Real Talk: Nadja Purtschert

 

 

Other than a small handful of riders, the majority of professional snowboarders will eventually have to find careers when they hang up their competitive boots. Whilst many won’t have much of an idea of what path they will take, Nadja Purtschert breaks that norm by already leading a double life. This past season, Nadja juggled her riding with the noble task of teaching primary  school children. Even though she is teaching, her riding remains on point, which she proved at the Burton European Open and her 3rd place in the Women’s pipe. Here we chat to Nadja to find out more.

You have been studying to become a teacher for the past few years, most riders are focused on their riding and not thinking about their future. What made you decide to become a teacher?
Ever since I was little I have wanted to become a primary school teacher. I feel really lucky that I had the opportunity to live the dream and pay so much attention to my biggest passion over so many years and to be able to study at the same time. Even though this set up was perfect to me, it was not always easy. The level of snowboarding is increasing non-stop and to keep up you need to give 200%. I’ve been missing out of school a lot and I had one more year left for my college degree. As an athlete, you put up with arriving a little bit later at certain stages of life. Even though I was truly grateful for all the good times snowboarding, being part of the team and traveling the world, the time felt right to start paying more attention to my school, start teaching and get my own appartment.

Couple of hits inbetween lessons

Couple of hits inbetween lessons, Photo Daniel Blom.

 

How did your sponsors react when you said you were changing your direction?
They were really understanding about where I was coming from. Some of them still allowed me to be part of the brand, this was really nice. It’s pretty hard to not be in touch anymore with all the riders, coaches and all the other people from the tour. I already assumed that I would lose touch with the people from the industry, so when they told me that I’d still be apart of the team I was really stoked.

Even though you are taking more time off riding to teach and study, you placed 3rd in this years Burton European Open, did you expect that you could go out and get a result like that with your studies?
Haha, never! It’s kinda funny because this was actually my best result in my whole career. I didn’t really get to ride a lot last winter, so each time I made it to the mountains I’ve been trying to make the most out of it and just enjoy snowboarding to the fullest, looks like that was the key.

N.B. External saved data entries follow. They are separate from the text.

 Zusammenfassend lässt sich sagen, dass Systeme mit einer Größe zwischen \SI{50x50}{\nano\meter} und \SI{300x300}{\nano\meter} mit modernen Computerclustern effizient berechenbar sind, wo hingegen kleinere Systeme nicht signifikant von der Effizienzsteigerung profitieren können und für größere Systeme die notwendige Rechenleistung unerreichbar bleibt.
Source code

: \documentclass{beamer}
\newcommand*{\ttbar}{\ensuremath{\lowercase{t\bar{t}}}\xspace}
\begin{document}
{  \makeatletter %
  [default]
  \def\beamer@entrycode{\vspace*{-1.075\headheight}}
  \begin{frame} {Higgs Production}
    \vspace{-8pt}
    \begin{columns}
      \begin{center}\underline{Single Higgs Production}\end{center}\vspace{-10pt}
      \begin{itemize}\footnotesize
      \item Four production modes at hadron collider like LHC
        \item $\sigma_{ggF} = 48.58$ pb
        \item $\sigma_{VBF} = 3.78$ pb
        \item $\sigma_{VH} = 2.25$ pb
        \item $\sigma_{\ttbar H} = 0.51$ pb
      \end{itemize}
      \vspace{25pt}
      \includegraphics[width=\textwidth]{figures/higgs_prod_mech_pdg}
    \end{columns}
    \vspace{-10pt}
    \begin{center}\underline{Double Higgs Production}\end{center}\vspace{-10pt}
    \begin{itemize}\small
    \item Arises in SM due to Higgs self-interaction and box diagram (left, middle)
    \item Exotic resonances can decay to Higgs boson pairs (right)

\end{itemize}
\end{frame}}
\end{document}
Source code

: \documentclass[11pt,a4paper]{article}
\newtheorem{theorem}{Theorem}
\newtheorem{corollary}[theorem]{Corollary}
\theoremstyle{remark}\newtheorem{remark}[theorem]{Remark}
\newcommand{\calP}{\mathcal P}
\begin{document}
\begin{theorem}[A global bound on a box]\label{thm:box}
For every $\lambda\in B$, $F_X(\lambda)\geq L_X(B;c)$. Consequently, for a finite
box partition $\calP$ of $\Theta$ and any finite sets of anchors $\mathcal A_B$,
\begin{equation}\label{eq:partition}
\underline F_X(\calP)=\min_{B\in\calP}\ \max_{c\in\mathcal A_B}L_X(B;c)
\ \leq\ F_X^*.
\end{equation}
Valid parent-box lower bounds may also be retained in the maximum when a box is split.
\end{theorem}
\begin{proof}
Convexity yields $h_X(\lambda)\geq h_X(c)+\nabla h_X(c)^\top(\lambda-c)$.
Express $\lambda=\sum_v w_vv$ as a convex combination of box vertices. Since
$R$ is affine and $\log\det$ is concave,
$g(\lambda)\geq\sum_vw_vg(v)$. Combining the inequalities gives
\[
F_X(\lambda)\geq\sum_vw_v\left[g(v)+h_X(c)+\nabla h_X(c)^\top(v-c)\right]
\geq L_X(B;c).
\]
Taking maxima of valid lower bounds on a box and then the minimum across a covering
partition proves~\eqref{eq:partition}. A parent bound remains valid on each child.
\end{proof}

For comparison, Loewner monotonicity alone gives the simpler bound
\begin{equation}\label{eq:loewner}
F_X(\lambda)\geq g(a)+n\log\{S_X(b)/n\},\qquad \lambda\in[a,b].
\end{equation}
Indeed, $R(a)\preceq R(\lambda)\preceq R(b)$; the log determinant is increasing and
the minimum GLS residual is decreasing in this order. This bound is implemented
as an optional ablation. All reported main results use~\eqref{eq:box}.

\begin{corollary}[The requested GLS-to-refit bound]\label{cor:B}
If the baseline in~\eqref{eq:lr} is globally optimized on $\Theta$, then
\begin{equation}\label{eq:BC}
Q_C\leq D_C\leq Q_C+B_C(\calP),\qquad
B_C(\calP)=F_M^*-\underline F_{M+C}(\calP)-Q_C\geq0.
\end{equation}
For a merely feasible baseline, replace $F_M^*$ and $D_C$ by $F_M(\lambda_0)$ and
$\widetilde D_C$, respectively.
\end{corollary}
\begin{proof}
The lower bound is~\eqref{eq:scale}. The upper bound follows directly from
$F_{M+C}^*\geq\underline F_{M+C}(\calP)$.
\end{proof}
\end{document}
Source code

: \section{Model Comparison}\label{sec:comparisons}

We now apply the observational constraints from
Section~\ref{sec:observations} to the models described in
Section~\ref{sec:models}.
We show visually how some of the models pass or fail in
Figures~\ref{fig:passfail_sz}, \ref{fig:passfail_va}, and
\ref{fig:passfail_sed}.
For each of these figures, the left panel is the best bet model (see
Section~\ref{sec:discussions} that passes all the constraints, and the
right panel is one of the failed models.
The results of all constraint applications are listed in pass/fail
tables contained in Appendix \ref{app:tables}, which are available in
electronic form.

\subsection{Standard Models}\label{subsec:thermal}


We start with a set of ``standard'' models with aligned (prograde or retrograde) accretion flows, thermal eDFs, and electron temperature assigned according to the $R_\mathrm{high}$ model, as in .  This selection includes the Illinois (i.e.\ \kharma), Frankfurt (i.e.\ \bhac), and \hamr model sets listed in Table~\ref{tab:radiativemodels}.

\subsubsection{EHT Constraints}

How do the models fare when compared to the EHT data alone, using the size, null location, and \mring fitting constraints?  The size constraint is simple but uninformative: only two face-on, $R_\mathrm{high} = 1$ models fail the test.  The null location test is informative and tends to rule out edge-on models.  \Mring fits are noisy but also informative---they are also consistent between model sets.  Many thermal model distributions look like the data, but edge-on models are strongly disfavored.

Were you back at school the next day teaching? Do they know about your riding and have they ever come to watch you ride?
I was actually back at school teaching the very next day. The BEO was during my final practicum, so I got home Sunday night after the comp and I had to get up at 04.30 the next day to get everything ready for the lessons. The kids were super stoked though, I took the bib, the trophy and some stickers to class with me. The first lesson was pretty much all about snowboarding. They wanted to know everything about the event and some of the kids told me they were rooting for me on TV that was pretty cool.

Best teacher ever?

Best teacher ever?

 

How hard is it to juggle your teacher studies and riding? Did you notice a change in your performance? Are you more relaxed at contests now you have a back up plan with teaching?
To be honest it’s harder than I thought. I always thought that once I’d stopped competing, I’d have endless time to just ride for myself. It turned out that I had no idea what it means to be a fulltime student back then, otherwise I would have known that I’m going to spend endless time in library and not on the mountains. Anyways, the good thing is that I started to appreciate snowboarding even more than I did before. It turns to something way more special if you can no longer do it every day. There’s no need to be nervous because I’m doing it all for myself and all I want is to have a good time, so actually I can only win and there’s nothing to lose. I guess that’s also good for my riding.

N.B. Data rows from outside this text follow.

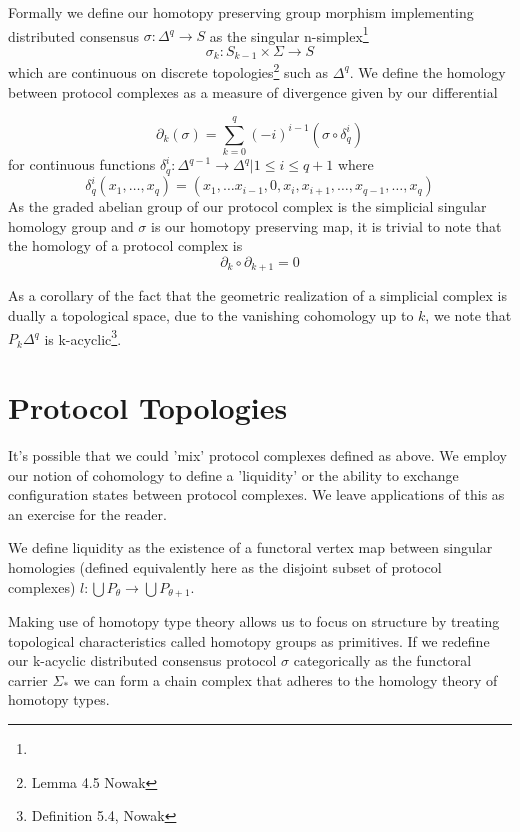 \documentclass{article}
\begin{document}
Formally we define our homotopy preserving group morphism implementing distributed consensus $\sigma: \Delta^q \rightarrow S$ as the singular n-simplex\footnote{}
\begin{equation} \label{eq1}
\sigma_k: S_{k-1} \times \Sigma \rightarrow S
\end{equation} \label{eq1}
which are continuous on discrete topologies\footnote{Lemma 4.5 Nowak} such as $\Delta^q$. We define the homology between protocol complexes as a measure of divergence given by our differential 

\begin{equation} \label{eq1}
\partial_k(\sigma) = \sum^{q}_{k=0} (-i)^{i-1}(\sigma \circ \delta_q^{i} )
\end{equation} \label{eq1}
for continuous functions $\delta^{i}_q: \Delta^{q-1} \rightarrow \Delta^q | 1 \leq i \leq q+1$ where 
\begin{equation} \label{eq1}
\delta^{i}_q(x_1, \dots, x_q) = (x_1, \dots x_{i-1}, 0, x_i, x_{i+1}, \dots, x_{q-1}, \dots, x_q)
\end{equation} \label{eq1}
As the graded abelian group of our protocol complex is the simplicial singular homology group and $\sigma$ is our homotopy preserving map, it is trivial to note that the homology of a protocol complex is 
\begin{equation} \label{eq1}
\partial_k \circ \partial_{k+1} = 0
\end{equation} \label{eq1}

As a corollary of the fact that the geometric realization of a simplicial complex is dually a topological space, due to the vanishing cohomology up to $k$, we note that $P_k\Delta^q$ is k-acyclic\footnote{Definition 5.4, Nowak}.

\section{Protocol Topologies}
It's possible that we could 'mix' protocol complexes defined as above. We employ our notion of cohomology to define a 'liquidity' or the ability to exchange configuration states between protocol complexes. We leave applications of this as an exercise for the reader.

We define liquidity as the existence of a functoral vertex map between singular homologies (defined equivalently here as the disjoint subset of protocol complexes) $l: \bigcup P_{\theta} \rightarrow \bigcup P_{\theta+1}$.

Making use of homotopy type theory allows us to focus on structure by treating topological characteristics called homotopy groups as primitives. If we redefine our k-acyclic distributed consensus protocol $\sigma$ categorically as the functoral carrier $\Sigma_{*}$  we can form a chain complex that adheres to the homology theory of homotopy types.
\end{document}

You get a lot of male attention on your social media, how many marriage proposals do you get a month and what is the weirdest message you have ever received from a fan?
Haha, I don’t know, there aren’t too many proposals and anyways, I might not have accepted the ones I got but I always feel honoured 😉 The weirdest messages are the ones I get when I don’t reply to them straight away. Some people are trying to make you feel bad for not answering and then hope they get a message afterwards. I don’t really like these bad vibes. Other than that there are all kind of different messages, also many nice ones brightening up my day 😉

If a guy wanted to date you, would sending a sincere message to your Facebook be a good way of achieving that?
Most probably not. If I haven’t seen or heard about this person before it would already take me a lot to reply. It just feels awkward. I was on tinder once but I didn’t even feel like swiping right, it’s just too weird, it’s not my world at all. So guess it would need to be a really creative message…

How to ruin a great run, ouch!

 

Will you compete this season and how much training will you be able to put into that?
I won’t really compete this winter either. The Laax Open and the Swiss champs could be fun but other than that I’ll just be happy if I get to ride a little bit more than last winter again. I’ll be working as a substitute teacher and so far it looks pretty bright for winter!

If you could achieve one goal before you hang up your professional boots, what would that goal be?
I hope I can still keep my professional boots, even if my riding won’t be the most professional anymore! Anyways, I just hope I still get to ride a lot. I also started with the coaching training, it could be fun to teach the kids a little bit more then only school stuff.